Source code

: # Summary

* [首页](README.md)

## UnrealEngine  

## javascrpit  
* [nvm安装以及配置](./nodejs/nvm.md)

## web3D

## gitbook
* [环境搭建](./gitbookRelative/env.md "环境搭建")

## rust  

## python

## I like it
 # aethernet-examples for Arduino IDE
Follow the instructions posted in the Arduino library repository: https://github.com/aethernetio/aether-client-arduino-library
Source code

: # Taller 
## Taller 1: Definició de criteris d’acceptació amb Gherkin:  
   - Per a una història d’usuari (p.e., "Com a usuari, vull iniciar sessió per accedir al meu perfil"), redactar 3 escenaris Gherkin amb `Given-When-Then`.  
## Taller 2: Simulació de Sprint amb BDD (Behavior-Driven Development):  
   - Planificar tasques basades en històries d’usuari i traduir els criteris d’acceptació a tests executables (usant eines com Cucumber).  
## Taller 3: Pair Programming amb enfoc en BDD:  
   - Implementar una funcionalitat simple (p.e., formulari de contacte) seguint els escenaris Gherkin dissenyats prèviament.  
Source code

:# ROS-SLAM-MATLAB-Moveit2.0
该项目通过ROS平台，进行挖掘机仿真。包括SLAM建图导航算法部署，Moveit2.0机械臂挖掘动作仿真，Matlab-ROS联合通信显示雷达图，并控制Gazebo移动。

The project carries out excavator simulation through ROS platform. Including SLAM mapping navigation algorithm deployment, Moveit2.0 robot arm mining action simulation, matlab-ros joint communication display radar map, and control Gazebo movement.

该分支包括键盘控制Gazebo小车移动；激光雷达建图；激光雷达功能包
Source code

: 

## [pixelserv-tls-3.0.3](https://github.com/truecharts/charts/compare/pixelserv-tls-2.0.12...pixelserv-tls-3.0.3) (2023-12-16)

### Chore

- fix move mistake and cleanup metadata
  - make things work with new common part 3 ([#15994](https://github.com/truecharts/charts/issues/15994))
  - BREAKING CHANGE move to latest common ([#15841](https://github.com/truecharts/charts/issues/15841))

====

▶ **Your objective**:
Retype the records that precede this task, keeping them exactly the same.

▶ **Expected output**:
Source code

: # Summary

* [首页](README.md)

## UnrealEngine  

## javascrpit  
* [nvm安装以及配置](./nodejs/nvm.md)

## web3D

## gitbook
* [环境搭建](./gitbookRelative/env.md "环境搭建")

## rust  

## python

## I like it
 # aethernet-examples for Arduino IDE
Follow the instructions posted in the Arduino library repository: https://github.com/aethernetio/aether-client-arduino-library
Source code

: # Taller 
## Taller 1: Definició de criteris d’acceptació amb Gherkin:  
   - Per a una història d’usuari (p.e., "Com a usuari, vull iniciar sessió per accedir al meu perfil"), redactar 3 escenaris Gherkin amb `Given-When-Then`.  
## Taller 2: Simulació de Sprint amb BDD (Behavior-Driven Development):  
   - Planificar tasques basades en històries d’usuari i traduir els criteris d’acceptació a tests executables (usant eines com Cucumber).  
## Taller 3: Pair Programming amb enfoc en BDD:  
   - Implementar una funcionalitat simple (p.e., formulari de contacte) seguint els escenaris Gherkin dissenyats prèviament.  
Source code

:# ROS-SLAM-MATLAB-Moveit2.0
该项目通过ROS平台，进行挖掘机仿真。包括SLAM建图导航算法部署，Moveit2.0机械臂挖掘动作仿真，Matlab-ROS联合通信显示雷达图，并控制Gazebo移动。

The project carries out excavator simulation through ROS platform. Including SLAM mapping navigation algorithm deployment, Moveit2.0 robot arm mining action simulation, matlab-ros joint communication display radar map, and control Gazebo movement.

该分支包括键盘控制Gazebo小车移动；激光雷达建图；激光雷达功能包
Source code

: 

## [pixelserv-tls-3.0.3](https://github.com/truecharts/charts/compare/pixelserv-tls-2.0.12...pixelserv-tls-3.0.3) (2023-12-16)

### Chore

- fix move mistake and cleanup metadata
  - make things work with new common part 3 ([#15994](https://github.com/truecharts/charts/issues/15994))
  - BREAKING CHANGE move to latest common ([#15841](https://github.com/truecharts/charts/issues/15841))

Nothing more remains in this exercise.